(Dataset entries)
Segment Open

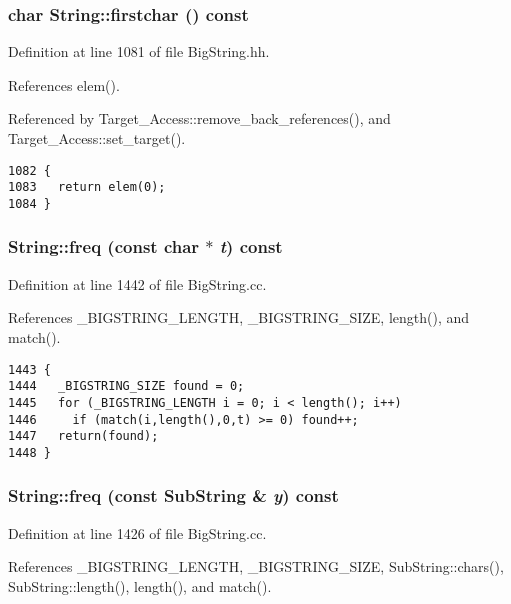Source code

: \subsubsection{\setlength{\rightskip}{0pt plus 5cm}char String::firstchar () const\hspace{0.3cm}{\tt  [inline]}}\label{classString_a101}




Definition at line 1081 of file Big\-String.hh.

References elem().

Referenced by Target\_\-Access::remove\_\-back\_\-references(), and Target\_\-Access::set\_\-target().



\footnotesize\begin{verbatim}1082 { 
1083   return elem(0);
1084 }
\end{verbatim}\normalsize 
{}
\subsubsection{ String::freq (const char $\ast$ {\em t}) const}\label{classString_a50}




Definition at line 1442 of file Big\-String.cc.

References \_\-BIGSTRING\_\-LENGTH, \_\-BIGSTRING\_\-SIZE, length(), and match().



\footnotesize\begin{verbatim}1443 {
1444   _BIGSTRING_SIZE found = 0;
1445   for (_BIGSTRING_LENGTH i = 0; i < length(); i++) 
1446     if (match(i,length(),0,t) >= 0) found++;
1447   return(found);
1448 }
\end{verbatim}\normalsize 
{}
\subsubsection{ String::freq (const {\bf Sub\-String} \& {\em y}) const}\label{classString_a49}




Definition at line 1426 of file Big\-String.cc.

References \_\-BIGSTRING\_\-LENGTH, \_\-BIGSTRING\_\-SIZE, Sub\-String::chars(), Sub\-String::length(), length(), and match().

Segment Closed

TASK DIRECTIONS
Set down the lines of the records above exactly, apart from the pictures.

COMPLETED TASK
Source code

: \subsubsection{\setlength{\rightskip}{0pt plus 5cm}char String::firstchar () const\hspace{0.3cm}{\tt  [inline]}}\label{classString_a101}




Definition at line 1081 of file Big\-String.hh.

References elem().

Referenced by Target\_\-Access::remove\_\-back\_\-references(), and Target\_\-Access::set\_\-target().



\footnotesize\begin{verbatim}1082 { 
1083   return elem(0);
1084 }
\end{verbatim}\normalsize 
{}
\subsubsection{ String::freq (const char $\ast$ {\em t}) const}\label{classString_a50}




Definition at line 1442 of file Big\-String.cc.

References \_\-BIGSTRING\_\-LENGTH, \_\-BIGSTRING\_\-SIZE, length(), and match().



\footnotesize\begin{verbatim}1443 {
1444   _BIGSTRING_SIZE found = 0;
1445   for (_BIGSTRING_LENGTH i = 0; i < length(); i++) 
1446     if (match(i,length(),0,t) >= 0) found++;
1447   return(found);
1448 }
\end{verbatim}\normalsize 
{}
\subsubsection{ String::freq (const {\bf Sub\-String} \& {\em y}) const}\label{classString_a49}




Definition at line 1426 of file Big\-String.cc.

References \_\-BIGSTRING\_\-LENGTH, \_\-BIGSTRING\_\-SIZE, Sub\-String::chars(), Sub\-String::length(), length(), and match().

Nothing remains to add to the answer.